Variable Separable Method
Introduction
The Variable Separable Method is one of the most fundamental techniques for solving first-order differential equations. It works when variables can be separated to opposite sides of the equation.
Definition
A differential equation is called variable separable if it can be written in the form:
$$\boxed{f(x)dx = g(y)dy}$$or equivalently:
$$\boxed{\frac{dy}{dx} = \frac{f(x)}{g(y)}}$$
where $f(x)$ is a function of $x$ only and $g(y)$ is a function of $y$ only.
Standard Form
A first-order DE is variable separable if it can be written as:
$$\boxed{\frac{dy}{dx} = h(x) \cdot k(y)}$$
where $h(x)$ depends only on $x$ and $k(y)$ depends only on $y$.
Separating variables:
$$\frac{dy}{k(y)} = h(x)dx$$Interactive Demo: Solve Variable Separable DEs
Variable Separable DE Solver
Practice identifying variable separable equations
Solve: dy/dx = xy
Step 1: Separate variables: dy/y = x dx
Step 2: Integrate: ∫(1/y)dy = ∫x dx
Step 3: Result: ln|y| = x²/2 + C
Step 4: Solve for y: y = Ae^(x²/2), where A = ±e^C
1. dy/dx = 2xy → Separate: dy/y = 2x dx
2. dy/dx = (1+y²)/x → Separate: dy/(1+y²) = dx/x
3. dy/dx = e^(x+y) → Separate: e^(-y) dy = e^x dx
Solution Method
Step-by-Step Procedure
Step 1: Write the DE in the form $\frac{dy}{dx} = f(x, y)$
Step 2: Separate variables: Collect all $y$ terms with $dy$ and all $x$ terms with $dx$
Step 3: Integrate both sides:
$$\int \frac{dy}{k(y)} = \int h(x)dx$$Step 4: Add constant of integration $C$ (only on one side)

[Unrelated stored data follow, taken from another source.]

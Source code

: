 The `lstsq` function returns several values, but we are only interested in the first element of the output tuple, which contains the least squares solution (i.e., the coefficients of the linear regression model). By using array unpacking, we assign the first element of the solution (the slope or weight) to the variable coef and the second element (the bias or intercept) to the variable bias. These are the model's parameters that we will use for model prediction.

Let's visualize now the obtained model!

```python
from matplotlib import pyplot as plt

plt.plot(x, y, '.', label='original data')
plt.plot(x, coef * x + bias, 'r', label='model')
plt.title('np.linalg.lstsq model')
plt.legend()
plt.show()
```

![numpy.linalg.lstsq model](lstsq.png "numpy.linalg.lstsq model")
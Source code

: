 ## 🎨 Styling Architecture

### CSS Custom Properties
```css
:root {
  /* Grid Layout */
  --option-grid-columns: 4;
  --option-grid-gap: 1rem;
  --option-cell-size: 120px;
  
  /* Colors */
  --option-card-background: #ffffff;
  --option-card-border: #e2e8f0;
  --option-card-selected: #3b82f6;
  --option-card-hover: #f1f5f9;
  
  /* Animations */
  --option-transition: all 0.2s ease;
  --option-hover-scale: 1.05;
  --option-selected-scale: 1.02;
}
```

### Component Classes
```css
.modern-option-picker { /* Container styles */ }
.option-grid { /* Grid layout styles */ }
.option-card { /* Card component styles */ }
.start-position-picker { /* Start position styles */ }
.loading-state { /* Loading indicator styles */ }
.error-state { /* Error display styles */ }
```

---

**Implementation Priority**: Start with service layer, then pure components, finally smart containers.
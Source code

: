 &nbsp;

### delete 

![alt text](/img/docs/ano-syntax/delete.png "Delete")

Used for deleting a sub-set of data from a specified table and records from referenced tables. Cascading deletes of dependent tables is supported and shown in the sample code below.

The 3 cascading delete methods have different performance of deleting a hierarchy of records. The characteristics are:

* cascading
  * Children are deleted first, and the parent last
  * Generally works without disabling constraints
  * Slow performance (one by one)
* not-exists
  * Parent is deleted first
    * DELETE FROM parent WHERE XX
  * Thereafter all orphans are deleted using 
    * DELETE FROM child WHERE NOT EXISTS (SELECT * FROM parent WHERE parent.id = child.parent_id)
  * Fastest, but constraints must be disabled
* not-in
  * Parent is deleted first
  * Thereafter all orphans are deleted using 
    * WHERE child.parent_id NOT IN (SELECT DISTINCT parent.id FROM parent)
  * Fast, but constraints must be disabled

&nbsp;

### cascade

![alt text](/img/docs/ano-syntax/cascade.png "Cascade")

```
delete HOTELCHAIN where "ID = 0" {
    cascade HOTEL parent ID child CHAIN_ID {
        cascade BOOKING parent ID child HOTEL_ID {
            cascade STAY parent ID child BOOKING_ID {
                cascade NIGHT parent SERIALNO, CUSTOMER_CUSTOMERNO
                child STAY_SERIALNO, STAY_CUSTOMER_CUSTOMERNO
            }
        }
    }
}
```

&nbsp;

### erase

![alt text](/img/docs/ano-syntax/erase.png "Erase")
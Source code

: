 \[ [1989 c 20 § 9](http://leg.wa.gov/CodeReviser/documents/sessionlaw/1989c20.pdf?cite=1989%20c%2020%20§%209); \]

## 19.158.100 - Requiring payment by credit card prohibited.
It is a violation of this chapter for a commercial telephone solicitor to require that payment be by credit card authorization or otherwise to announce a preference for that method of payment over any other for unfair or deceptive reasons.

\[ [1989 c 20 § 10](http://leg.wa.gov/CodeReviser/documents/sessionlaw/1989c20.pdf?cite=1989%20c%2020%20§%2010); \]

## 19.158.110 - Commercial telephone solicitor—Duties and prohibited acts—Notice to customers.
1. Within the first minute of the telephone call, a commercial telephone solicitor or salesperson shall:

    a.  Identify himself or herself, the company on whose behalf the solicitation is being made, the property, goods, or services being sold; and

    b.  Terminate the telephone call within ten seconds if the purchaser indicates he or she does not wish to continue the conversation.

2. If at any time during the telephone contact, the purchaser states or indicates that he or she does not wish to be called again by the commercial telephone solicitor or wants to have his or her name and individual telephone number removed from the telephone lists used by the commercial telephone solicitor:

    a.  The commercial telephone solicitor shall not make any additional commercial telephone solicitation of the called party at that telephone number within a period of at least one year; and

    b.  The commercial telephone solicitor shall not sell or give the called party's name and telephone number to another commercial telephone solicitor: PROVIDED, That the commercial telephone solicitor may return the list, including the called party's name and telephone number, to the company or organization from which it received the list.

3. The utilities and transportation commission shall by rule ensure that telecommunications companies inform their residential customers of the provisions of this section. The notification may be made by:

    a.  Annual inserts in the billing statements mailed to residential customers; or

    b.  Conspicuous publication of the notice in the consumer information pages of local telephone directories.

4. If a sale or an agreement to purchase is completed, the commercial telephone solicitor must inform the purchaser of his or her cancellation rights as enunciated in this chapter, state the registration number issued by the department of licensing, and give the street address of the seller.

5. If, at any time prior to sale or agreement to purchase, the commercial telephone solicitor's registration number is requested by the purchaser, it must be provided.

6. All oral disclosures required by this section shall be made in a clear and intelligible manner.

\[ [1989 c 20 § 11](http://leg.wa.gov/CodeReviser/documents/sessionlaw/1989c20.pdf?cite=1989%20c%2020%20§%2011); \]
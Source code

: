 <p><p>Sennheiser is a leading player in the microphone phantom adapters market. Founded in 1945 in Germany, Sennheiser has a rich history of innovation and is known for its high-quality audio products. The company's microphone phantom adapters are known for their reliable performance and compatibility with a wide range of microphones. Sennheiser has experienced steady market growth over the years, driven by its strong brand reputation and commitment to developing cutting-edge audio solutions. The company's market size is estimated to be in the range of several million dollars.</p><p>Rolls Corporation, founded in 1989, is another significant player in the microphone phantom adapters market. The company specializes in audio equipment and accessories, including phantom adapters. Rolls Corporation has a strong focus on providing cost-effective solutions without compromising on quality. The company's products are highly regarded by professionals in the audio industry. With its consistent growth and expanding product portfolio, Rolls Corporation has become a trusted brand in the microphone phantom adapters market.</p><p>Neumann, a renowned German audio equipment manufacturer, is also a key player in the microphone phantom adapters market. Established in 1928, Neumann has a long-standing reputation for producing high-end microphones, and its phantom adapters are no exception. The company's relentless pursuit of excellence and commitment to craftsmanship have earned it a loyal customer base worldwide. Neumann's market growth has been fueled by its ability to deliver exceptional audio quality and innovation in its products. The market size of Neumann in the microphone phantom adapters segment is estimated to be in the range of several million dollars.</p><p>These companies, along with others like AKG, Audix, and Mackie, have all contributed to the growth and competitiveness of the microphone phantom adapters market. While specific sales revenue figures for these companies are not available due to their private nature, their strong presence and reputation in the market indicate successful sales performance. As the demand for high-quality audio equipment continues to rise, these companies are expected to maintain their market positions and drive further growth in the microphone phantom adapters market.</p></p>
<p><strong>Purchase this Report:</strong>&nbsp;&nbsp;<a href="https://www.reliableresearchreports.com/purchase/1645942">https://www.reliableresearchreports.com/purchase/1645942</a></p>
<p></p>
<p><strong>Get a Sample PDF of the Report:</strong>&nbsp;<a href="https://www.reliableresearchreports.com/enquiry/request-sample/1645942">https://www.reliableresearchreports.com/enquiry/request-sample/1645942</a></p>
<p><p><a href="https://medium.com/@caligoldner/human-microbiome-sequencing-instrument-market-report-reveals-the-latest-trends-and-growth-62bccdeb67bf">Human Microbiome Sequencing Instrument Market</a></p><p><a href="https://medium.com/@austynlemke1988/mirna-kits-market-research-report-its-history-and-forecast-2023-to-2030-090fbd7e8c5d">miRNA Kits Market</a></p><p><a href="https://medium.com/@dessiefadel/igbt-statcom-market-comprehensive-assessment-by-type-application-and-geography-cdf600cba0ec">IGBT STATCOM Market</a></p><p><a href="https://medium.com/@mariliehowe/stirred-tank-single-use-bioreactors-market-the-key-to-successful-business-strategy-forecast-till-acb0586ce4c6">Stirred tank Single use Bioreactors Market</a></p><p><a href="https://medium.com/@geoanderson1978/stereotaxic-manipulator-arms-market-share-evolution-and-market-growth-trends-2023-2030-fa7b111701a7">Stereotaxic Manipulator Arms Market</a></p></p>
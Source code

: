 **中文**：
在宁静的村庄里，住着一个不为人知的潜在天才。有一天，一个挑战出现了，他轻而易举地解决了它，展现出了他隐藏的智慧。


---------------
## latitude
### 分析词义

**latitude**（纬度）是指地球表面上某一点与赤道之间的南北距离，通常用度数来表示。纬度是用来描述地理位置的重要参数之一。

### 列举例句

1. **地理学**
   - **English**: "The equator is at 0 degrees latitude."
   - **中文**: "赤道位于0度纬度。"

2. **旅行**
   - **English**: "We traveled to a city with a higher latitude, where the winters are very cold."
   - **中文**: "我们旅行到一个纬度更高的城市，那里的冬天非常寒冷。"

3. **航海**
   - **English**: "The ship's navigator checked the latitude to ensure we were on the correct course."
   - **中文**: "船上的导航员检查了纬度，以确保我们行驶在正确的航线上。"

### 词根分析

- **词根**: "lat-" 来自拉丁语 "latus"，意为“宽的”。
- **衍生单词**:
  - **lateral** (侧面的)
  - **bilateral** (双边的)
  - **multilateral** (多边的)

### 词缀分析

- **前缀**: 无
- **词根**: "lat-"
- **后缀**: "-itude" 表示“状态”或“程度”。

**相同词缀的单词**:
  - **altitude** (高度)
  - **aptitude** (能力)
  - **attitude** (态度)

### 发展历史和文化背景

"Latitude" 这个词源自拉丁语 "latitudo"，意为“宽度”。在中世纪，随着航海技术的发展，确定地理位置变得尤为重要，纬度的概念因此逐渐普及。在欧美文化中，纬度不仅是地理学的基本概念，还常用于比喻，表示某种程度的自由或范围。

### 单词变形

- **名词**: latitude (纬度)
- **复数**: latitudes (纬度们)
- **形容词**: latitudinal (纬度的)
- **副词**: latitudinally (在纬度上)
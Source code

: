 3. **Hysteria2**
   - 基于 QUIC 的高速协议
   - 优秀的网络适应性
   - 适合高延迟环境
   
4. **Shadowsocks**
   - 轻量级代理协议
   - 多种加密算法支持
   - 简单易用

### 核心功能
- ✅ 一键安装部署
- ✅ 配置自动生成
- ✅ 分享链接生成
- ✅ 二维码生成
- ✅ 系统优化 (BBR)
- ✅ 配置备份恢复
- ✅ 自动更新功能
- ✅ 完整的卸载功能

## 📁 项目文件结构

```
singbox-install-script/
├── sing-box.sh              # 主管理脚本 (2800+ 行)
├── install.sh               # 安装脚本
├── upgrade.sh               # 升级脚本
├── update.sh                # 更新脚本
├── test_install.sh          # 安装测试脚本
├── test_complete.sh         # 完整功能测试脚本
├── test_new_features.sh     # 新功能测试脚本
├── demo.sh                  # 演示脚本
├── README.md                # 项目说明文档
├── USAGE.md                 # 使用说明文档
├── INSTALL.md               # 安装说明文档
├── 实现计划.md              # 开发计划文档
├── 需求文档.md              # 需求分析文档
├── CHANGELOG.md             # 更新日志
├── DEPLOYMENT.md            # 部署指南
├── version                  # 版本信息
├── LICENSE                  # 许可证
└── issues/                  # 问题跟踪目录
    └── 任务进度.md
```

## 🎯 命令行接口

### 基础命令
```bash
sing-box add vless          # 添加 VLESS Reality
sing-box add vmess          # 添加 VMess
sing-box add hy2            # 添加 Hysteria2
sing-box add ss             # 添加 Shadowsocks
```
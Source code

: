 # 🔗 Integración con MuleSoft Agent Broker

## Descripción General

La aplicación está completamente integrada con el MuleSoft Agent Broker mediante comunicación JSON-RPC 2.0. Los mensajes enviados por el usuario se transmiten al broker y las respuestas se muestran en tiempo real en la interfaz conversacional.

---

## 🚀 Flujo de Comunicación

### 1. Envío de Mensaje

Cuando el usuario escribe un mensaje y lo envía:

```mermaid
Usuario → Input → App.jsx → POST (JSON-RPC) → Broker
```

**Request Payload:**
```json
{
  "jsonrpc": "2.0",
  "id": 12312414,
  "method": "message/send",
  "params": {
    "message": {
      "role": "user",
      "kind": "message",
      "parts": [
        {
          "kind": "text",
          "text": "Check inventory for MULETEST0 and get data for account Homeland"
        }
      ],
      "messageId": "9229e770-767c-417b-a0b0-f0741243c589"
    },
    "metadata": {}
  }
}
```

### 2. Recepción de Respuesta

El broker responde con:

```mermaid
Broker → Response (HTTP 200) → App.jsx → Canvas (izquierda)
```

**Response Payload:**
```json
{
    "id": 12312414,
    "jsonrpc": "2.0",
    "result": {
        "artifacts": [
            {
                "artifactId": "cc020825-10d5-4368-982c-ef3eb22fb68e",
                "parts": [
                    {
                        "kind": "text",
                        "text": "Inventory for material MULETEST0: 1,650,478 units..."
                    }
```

Step 5: Solve for $y$ if possible (or leave in implicit form)
Standard Forms and Solutions
Form 1: Direct Separable
$$\boxed{\frac{dy}{dx} = f(x) \cdot g(y)}$$Solution: $\int \frac{dy}{g(y)} = \int f(x)dx + C$
Form 2: Product Form
$$\boxed{\frac{dy}{dx} = \frac{f(x)}{g(y)}}$$Solution: $\int g(y)dy = \int f(x)dx + C$
Form 3: With Coefficients
$$\boxed{f_1(x)g_1(y)dx + f_2(x)g_2(y)dy = 0}$$Separable if: Can be written as $\frac{f_1(x)}{f_2(x)}dx = -\frac{g_2(y)}{g_1(y)}dy$
Interactive Demo: Visualize Variable Separable Solutions
Plot solution curves for different variable separable differential equations.
Memory Tricks
🎯 Separation Rule
“X with dx, Y with dy”:
- All $x$ terms go with $dx$
- All $y$ terms go with $dy$
- Move across equal sign to separate
🎯 Integration Constant
“One C is enough”:
- Add $C$ on only ONE side (usually right)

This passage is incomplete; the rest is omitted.